Dans la nuit, les croyants se réunissent dans la cour du temple Sri Srinivasa Peruma dans le quartier indien de Singapour, là où la célébration bat son plein. Les pénitents se préparent en famille en vue de leur procession destinée à s'attirer les grâces de Murugan.
Les saints hommes et la transe des pénitents

Fakirs et yogis préparent les pénitents : des douzaines de petits crochets sont incrustés dans la peau de leur dos et de leur poitrine. Courage, endurance et insensibilité sont les qualités requises. Les regards sont tournés vers l'intérieur, les yeux quasiment fermés. Six semaines durant, le jeune hindou se soumet à un jeûne et à une préparation intense afin de tenir sa promesse envers son dieu. Des oranges et des citrons sont alors accrochés aux crochets fixés à sa peau. À cette étape succède alors la perforation des joues, préalablement frottées par le religieux avec de la cendre consacrée. La musique retentit, la chaleur est intense, tambours et flûtes bercent les pénitents jusqu'à ce que leurs yeux se révulsent et qu'une pique épaisse comme un doigt vienne leur perforer les deux joues. Très mystérieusement, ce traitement ne génère aucune goutte de sang. Le fakir transperce alors la langue du dévot d'une petite broche, afin que les deux éléments de métal se croisent. Le sang ne coule pas. Le jeune fervent ouvre aors les yeux et rectifie la position des tiges sur son visage et sa langue. Il semble ne ressentir aucune douleur. Des assistants font couler de l'eau dans sa bouche qui restera ouverte jusqu'au lendemain.

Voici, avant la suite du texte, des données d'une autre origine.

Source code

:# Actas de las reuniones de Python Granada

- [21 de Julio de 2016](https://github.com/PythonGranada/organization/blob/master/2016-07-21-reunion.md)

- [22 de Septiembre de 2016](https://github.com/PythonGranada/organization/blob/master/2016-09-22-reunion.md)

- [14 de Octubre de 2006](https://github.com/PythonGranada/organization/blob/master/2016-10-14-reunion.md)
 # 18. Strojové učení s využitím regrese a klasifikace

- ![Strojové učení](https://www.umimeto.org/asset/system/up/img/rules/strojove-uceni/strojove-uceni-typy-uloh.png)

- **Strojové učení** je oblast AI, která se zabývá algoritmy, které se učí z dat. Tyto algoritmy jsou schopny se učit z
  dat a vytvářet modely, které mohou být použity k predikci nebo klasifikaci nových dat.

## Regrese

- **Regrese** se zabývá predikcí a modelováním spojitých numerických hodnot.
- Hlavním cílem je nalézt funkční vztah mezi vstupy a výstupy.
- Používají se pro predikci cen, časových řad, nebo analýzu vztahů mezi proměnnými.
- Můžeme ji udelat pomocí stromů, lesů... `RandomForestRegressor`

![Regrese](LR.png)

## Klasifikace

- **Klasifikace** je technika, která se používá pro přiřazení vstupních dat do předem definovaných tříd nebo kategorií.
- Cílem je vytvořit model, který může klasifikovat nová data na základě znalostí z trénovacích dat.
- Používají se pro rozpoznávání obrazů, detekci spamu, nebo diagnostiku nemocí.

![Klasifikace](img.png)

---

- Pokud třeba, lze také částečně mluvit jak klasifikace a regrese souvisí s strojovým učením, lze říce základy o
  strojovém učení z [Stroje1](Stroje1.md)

Plumes de paon et fleurs pour ornement
La cavadee est l'arceau d'aluminium de 3 mètres de haut, ancré dans les hanches et le torse du pénitent et orné de plumes de paon, de fleurs et d'images pieuses. De telles structures pèsent jusqu'à 60 kilos. Certains accrochent même des chariots de bois aux crochets plantés dans la chair de leur dos, puis se mettent en route pour l'autre temple. Ils semblent comme insensibilisés, la joie illumine leur visage, et certains porteurs de cavadee se lancent dans une danse effrénée, pieds nus sur l'asphalte. Les membres de la famille ne cessent de verser de l'eau dans les bouches ouvertes, percées par les broches croisées. À l'entrée du temple Sri Thendayythapani, des assistants fracassent des noix de coco sur le sol en signe d'offrande au dieu. Puis les pénitents sont libérés du poids douleureux, qu'ils semblent néanmoins n'avoir pas senti. Les fakirs interviennent alors à nouveau pour retirer avec les gestes adéquats les piques de la langue et des joues des croyants. Ils frottent ensuite les trous avec de la cendre. Aucune cicatrice ne subsiste. Épuisés par cette longue cérémonie, les pénitents l'ont toutefois vécue comme une immense source de joie et non de souffrance.